Ce que tout le monde a en tête, en regardant la Lancia, c’est la projection sur la Peugeot 208 de ses passages de roues plus musclés, et par extension, l’introduction sous le capot de ce moteur électrique plus puissant. Mais voila, on sait que cette évolution de la 208 n’existera pas. Sans doute parce qu’il faut bien laisser quelque chose à l’italienne qui, sinon, n’aurait pas de spécificité à faire valoir pour s’attirer des clients. Cela peut-il coûter quelques clients à Peugeot ? Sans doute. Mais tant qu’ils restent chez Stellantis, ce n’est pas si grave. On a compris le principe de ce mode de production : Peu importe qu’on achète une Peugeot, une Opel ou une Lancia. De toute façon on achète du Stellantis. Ce qu’une marque ne gagne pas, une autre marque le fera gagner à l’entité globale. Bien sûr, il faudra que Peugeot puisse disposer de spécificités susceptibles de faire venir vers le lion des clients qui trouveront là ce qu’ils n’auraient pas trouvé ailleurs. On le sait, la spécificité de la prochaine 208 ne tiendra pas à une puissance spécifique délivrée par son moteur. Ce sera l’Hypersquare, cette interface qui remplacera le volant, profitant de l’introduction d’une direction steer-by-wire, ce qui autorisera sans doute une architecture intérieure encore plus novatrice que celle qu’on connaît déjà chez Peugeot. Ceci compense-t-il l’absence de 208 GTI 2.0 ? Pas vraiment. Mais une 208 électrique de 240 chevaux serait-elle, vraiment, une nouvelle GTI ? On peut en douter. Les véritables fans de l’ancêtre seraient probablement dubitatifs devant ce qu’on aurait du mal à considérer comme un hommage sincère. Et sur ce genre de modèle, si on est dubitatif, on n’achète pas. A strictement parler, la Lancia n’a pas ce souci : l’Ypsilon n’a jamais existé en version HF. En quelque sorte, elle ne peut pas décevoir car elle n’a pas de mètre-étalon auquel elle sera comparée. Les choses seront plus compliquées, car les regards seront beaucoup, beaucoup plus critiques, quand la marque sortira une Lancia HF. Ce jour là, tout le monde se souviendra que ces initiales signifient, ici aussi, Haute Fidélité, et on voit mal comment une prochaine Delta HF pourrait être autre chose qu’une déception, comparée à son ancêtre.

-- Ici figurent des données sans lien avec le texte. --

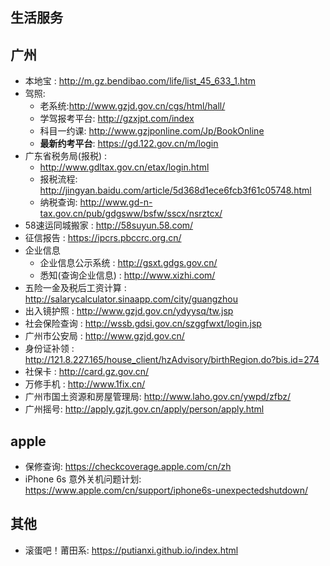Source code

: ## 生活服务


## 广州
+ 本地宝 : http://m.gz.bendibao.com/life/list_45_633_1.htm
+ 驾照:
  + 老系统:http://www.gzjd.gov.cn/cgs/html/hall/
  + 学驾报考平台: http://gzxjpt.com/index
  + 科目一约课: http://www.gzjponline.com/Jp/BookOnline
  + **最新约考平台**: https://gd.122.gov.cn/m/login
+ 广东省税务局(报税) :
  + http://www.gdltax.gov.cn/etax/login.html
  + 报税流程: http://jingyan.baidu.com/article/5d368d1ece6fcb3f61c05748.html
  + 纳税查询: http://www.gd-n-tax.gov.cn/pub/gdgsww/bsfw/sscx/nsrztcx/
+ 58速运同城搬家 : http://58suyun.58.com/
+ 征信报告 : https://ipcrs.pbccrc.org.cn/
+ 企业信息
  + 企业信息公示系统 : http://gsxt.gdgs.gov.cn/
  + 悉知(查询企业信息) : http://www.xizhi.com/
+ 五险一金及税后工资计算 : http://salarycalculator.sinaapp.com/city/guangzhou
+ 出入镜护照 : http://www.gzjd.gov.cn/ydyysq/tw.jsp
+ 社会保险查询 : http://wssb.gdsi.gov.cn/szggfwxt/login.jsp
+ 广州市公安局 : http://www.gzjd.gov.cn/
+ 身份证补领 : http://121.8.227.165/house_client/hzAdvisory/birthRegion.do?bis.id=274
+ 社保卡 : http://card.gz.gov.cn/
+ 万修手机 : http://www.1fix.cn/
+ 广州市国土资源和房屋管理局: http://www.laho.gov.cn/ywpd/zfbz/
+ 广州摇号: http://apply.gzjt.gov.cn/apply/person/apply.html

## apple
+ 保修查询: https://checkcoverage.apple.com/cn/zh
+ iPhone 6s 意外关机问题计划: https://www.apple.com/cn/support/iphone6s-unexpectedshutdown/

## 其他
+ 滚蛋吧！莆田系: https://putianxi.github.io/index.html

Pour le moment, l’ancienne Ypsilon ayant été ce qu’elle a été, il est difficile pour la nouvelle de décevoir, car Lancia revient de très, très loin. C’est ce qui surprend un peu dans cette stratégie consistant à lui accorder des privilèges. Mais c’est finalement plutôt logique : si la marque doit retrouver son lustre d’antan, il faut qu’elle se distingue du tout venant. L’enjeu de Stellantis, c’est de décliner l’exclusivité de façons suffisamment différentes pour que plusieurs marques exclusives puissent coexister sans se marcher sur les pieds. On peut le regretter, on peut être déçu, on peut même ne pas être d’accord ; ça ne change rien au fait que ce soit, tout de même, assez logique. Est-ce le bon pari ? Seul l’avenir nous le dira. Mais après tout, en ne mettant pas tous ses oeufs dans le même panier, Stellantis dilue le succès certes, mais elle répartit le risque aussi. Tout le monde a compris que la 208 peut être une des meilleures ventes de sa catégorie, et même la toute meilleure, sans avoir à recourir à une version sportive. Lancia a, plus que Peugeot, besoin d’un modèle tête de gondole pour attirer l’attention et reforger son image, même si celle-ci est désormais un peu artificielle. L’Ypsilon HF fait tout pour ne pas être une prise de risques inconsidérée, tout en donnant l’impression de ne pas être conventionnelle. Dans la Préface de son Histoire de la folie, Michel Foucault place trois citations dont il ne donne pas la source, trois passages un peu mystérieux, qui semblent dépasser tout auteur possible. Le dernier dit ceci : « Développez votre étrangeté légitime ». Aux yeux des membres de Stellantis, et aux yeux du monde, c’est mine de rien ce à quoi s’applique l’Ypsilon HF, en n’étant fidèle qu’à elle-même.


Post scriptum

On parlait des ouïes d’aération sur la face avant. On a, depuis la mise en ligne de cet article, découvert les photos des versions essence de l’Ypsilon. Et celles-ci répondent aux questions qu’on se posait sur ces empreintes d’ouvertures : elles sont désormais ouvertes, afin d’aérer le moulin à trois pâles qui tourne derrière. On découvre aussi de nouvelles jantes, et une nouvelle sellerie, très rouge. Très, très rouge.